__Items from a data source__:
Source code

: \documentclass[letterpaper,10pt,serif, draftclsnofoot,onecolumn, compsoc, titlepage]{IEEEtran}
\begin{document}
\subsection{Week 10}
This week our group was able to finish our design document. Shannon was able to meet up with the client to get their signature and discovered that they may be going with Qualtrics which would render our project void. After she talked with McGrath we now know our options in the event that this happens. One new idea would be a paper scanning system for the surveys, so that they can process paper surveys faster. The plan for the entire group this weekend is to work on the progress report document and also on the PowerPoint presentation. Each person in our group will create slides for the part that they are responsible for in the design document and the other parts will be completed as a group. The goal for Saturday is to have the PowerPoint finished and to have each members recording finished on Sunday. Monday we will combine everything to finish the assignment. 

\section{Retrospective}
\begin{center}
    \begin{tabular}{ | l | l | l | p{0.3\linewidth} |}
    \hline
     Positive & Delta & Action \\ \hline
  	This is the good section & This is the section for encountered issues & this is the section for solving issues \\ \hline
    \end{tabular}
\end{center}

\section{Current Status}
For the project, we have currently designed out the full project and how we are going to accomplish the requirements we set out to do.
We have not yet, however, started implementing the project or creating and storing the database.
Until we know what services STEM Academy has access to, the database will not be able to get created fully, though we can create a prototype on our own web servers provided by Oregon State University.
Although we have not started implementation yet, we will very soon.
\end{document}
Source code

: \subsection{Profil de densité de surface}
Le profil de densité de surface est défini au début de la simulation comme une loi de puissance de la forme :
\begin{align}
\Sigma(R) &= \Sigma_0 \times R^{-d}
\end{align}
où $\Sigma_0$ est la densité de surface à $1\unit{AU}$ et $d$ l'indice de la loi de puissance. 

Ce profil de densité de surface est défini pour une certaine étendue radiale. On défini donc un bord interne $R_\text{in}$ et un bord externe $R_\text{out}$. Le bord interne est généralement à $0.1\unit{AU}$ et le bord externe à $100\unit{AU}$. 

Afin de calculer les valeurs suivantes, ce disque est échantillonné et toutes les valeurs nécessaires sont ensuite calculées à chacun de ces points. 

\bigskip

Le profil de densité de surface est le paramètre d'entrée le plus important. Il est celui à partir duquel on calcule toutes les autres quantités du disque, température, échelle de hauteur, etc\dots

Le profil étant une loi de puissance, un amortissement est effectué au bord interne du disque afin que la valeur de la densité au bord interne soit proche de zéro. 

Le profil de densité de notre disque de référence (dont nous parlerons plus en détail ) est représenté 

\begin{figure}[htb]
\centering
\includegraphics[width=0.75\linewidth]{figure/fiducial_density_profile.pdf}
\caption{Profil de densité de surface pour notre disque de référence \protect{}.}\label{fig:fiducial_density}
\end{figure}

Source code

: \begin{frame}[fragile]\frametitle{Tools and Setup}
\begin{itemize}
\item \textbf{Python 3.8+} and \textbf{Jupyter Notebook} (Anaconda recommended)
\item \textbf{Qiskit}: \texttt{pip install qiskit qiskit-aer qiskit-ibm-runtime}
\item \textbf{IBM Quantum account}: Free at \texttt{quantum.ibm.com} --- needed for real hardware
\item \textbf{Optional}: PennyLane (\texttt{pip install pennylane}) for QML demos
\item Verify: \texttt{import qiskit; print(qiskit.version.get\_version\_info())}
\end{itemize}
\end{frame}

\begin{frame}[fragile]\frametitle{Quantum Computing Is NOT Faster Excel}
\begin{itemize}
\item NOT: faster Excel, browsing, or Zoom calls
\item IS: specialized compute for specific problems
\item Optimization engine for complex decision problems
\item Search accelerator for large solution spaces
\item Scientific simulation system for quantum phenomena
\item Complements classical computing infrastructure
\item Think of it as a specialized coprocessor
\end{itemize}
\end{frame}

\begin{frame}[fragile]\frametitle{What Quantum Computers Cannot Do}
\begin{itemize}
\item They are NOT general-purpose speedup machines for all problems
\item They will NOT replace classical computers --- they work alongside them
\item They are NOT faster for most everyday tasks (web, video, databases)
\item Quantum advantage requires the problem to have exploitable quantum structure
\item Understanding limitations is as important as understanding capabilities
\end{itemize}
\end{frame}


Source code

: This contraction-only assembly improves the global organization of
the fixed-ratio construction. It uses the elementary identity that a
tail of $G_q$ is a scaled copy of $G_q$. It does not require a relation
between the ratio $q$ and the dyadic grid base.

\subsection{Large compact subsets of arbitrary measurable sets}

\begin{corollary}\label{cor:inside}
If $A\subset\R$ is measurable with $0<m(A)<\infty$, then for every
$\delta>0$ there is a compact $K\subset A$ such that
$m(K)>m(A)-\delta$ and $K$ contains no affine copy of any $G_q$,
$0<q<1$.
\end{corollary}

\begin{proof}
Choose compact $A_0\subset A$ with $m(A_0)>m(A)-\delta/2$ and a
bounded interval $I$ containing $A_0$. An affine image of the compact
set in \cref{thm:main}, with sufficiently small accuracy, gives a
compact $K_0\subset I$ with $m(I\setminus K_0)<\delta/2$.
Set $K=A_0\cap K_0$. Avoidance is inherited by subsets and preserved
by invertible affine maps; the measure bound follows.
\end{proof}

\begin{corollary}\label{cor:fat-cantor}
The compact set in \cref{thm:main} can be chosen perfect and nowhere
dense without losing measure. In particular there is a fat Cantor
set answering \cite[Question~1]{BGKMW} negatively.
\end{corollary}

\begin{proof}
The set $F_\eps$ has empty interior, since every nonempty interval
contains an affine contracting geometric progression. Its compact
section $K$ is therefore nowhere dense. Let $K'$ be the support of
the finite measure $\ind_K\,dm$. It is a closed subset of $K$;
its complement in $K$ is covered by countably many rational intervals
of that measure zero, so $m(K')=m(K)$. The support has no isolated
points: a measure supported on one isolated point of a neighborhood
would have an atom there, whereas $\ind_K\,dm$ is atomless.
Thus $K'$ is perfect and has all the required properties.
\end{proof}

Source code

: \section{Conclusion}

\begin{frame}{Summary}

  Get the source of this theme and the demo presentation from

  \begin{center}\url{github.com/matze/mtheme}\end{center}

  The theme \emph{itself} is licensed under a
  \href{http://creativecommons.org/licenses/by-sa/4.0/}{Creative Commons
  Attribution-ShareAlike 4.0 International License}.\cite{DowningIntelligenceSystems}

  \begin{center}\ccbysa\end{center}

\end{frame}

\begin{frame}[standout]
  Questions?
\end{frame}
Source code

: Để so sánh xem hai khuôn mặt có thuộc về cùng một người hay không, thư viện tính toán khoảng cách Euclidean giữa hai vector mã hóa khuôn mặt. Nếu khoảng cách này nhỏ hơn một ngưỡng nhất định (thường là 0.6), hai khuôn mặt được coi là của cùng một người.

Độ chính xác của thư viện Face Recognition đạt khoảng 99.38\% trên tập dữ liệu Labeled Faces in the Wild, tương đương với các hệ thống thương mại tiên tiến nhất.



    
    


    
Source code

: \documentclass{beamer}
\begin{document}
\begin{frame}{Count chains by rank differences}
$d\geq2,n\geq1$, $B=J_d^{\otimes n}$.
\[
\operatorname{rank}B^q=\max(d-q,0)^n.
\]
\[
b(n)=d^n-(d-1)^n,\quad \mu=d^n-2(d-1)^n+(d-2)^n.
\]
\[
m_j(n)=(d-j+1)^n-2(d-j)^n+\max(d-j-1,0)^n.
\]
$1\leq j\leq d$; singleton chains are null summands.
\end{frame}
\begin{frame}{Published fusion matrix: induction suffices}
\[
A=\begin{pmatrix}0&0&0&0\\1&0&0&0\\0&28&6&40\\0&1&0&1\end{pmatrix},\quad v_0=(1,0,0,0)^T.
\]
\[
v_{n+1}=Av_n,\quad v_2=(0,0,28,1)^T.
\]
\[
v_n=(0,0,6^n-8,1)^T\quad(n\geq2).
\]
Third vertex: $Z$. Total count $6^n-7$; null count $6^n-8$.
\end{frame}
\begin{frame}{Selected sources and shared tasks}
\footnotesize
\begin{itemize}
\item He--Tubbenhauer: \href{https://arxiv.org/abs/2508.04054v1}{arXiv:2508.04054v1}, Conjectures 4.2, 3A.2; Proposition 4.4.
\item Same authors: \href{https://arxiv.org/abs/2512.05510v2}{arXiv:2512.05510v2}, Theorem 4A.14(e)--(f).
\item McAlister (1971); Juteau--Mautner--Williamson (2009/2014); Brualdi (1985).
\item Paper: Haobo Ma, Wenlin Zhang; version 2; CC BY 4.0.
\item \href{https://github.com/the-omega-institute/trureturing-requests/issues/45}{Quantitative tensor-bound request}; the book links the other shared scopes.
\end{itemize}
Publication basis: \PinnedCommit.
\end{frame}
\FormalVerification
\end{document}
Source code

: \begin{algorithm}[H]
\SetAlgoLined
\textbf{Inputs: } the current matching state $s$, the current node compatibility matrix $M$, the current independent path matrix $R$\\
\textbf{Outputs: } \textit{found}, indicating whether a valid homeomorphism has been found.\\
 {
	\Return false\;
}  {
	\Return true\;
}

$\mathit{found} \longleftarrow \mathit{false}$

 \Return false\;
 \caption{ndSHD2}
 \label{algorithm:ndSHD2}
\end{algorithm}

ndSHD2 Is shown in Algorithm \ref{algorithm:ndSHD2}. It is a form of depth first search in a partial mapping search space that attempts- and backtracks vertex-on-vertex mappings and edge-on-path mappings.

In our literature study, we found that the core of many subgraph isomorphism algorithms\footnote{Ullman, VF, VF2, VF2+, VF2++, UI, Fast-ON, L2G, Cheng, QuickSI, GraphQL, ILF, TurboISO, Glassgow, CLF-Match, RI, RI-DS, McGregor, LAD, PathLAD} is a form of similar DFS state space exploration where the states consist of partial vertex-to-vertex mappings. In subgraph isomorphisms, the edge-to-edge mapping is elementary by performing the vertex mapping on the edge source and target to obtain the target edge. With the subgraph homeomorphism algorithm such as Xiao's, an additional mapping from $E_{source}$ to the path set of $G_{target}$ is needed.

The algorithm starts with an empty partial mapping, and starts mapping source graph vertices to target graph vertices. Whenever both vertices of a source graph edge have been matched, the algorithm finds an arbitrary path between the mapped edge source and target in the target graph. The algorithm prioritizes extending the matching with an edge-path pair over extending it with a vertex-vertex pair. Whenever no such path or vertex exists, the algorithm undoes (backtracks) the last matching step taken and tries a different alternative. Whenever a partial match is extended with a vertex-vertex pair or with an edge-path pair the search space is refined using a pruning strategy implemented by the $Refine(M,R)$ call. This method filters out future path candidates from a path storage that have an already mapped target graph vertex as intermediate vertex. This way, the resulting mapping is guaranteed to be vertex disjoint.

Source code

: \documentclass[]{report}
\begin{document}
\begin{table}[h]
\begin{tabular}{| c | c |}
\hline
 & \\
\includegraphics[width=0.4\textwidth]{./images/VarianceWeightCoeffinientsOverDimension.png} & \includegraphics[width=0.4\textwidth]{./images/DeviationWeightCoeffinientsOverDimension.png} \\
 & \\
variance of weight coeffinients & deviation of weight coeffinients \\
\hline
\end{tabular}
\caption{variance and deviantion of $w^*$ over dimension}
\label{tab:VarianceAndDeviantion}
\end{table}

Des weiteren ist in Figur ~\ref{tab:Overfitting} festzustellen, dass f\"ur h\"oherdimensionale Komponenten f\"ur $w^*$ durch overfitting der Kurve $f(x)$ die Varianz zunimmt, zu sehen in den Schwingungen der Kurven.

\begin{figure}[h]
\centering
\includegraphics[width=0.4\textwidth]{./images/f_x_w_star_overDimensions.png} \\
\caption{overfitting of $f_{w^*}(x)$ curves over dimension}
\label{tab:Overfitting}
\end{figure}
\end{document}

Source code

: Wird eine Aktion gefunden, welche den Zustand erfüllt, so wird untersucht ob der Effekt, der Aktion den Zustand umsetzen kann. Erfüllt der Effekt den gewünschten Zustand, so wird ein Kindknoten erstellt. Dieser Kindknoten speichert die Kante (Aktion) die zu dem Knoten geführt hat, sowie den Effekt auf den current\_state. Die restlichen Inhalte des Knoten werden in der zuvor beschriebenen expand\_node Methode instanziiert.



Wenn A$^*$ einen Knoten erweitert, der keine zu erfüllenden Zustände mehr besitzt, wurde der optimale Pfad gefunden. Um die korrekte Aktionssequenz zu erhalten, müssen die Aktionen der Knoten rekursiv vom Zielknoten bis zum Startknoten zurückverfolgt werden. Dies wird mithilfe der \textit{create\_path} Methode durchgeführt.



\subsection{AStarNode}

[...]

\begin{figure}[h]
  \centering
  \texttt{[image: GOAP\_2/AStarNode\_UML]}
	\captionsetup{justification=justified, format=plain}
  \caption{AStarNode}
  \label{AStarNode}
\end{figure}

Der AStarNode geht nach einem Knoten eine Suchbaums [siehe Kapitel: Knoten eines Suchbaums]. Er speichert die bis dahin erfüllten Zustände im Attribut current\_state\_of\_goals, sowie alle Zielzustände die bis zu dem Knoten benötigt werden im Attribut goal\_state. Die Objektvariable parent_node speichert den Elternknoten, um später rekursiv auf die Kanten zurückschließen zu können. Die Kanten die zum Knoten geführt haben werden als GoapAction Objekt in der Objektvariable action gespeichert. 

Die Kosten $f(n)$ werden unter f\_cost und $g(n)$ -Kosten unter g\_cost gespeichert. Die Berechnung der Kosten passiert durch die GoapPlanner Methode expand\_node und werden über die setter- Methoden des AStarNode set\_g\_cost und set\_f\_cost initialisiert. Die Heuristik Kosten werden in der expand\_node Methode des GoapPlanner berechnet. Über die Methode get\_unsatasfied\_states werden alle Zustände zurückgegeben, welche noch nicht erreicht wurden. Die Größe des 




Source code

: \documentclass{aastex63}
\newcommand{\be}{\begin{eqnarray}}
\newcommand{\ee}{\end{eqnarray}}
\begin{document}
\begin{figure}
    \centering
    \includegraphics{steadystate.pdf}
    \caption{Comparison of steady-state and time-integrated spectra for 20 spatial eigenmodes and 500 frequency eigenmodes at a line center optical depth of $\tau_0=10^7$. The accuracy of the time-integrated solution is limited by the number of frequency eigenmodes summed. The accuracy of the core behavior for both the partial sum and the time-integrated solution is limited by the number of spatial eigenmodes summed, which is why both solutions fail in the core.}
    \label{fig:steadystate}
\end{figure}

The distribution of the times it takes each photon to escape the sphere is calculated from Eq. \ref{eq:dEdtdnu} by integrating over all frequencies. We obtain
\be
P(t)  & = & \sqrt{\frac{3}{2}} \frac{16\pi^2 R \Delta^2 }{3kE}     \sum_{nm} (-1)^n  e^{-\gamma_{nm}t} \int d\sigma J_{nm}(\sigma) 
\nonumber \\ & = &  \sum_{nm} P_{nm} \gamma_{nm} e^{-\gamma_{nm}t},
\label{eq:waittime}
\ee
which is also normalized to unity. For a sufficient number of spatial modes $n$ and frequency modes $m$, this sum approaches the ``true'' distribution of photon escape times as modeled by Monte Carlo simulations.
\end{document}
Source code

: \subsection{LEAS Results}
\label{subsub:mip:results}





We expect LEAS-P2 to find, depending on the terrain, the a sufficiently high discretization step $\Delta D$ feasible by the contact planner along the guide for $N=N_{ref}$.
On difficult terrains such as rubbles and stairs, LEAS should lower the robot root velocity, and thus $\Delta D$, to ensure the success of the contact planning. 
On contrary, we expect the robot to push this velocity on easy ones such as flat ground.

__Directions__: Wherever a line holds the word "quad", copy that line out of the entries above.

__Output below__:
b(n)=d^n-(d-1)^n,\quad \mu=d^n-2(d-1)^n+(d-2)^n.
A=\begin{pmatrix}0&0&0&0\\1&0&0&0\\0&28&6&40\\0&1&0&1\end{pmatrix},\quad v_0=(1,0,0,0)^T.
v_{n+1}=Av_n,\quad v_2=(0,0,28,1)^T.
v_n=(0,0,6^n-8,1)^T\quad(n\geq2).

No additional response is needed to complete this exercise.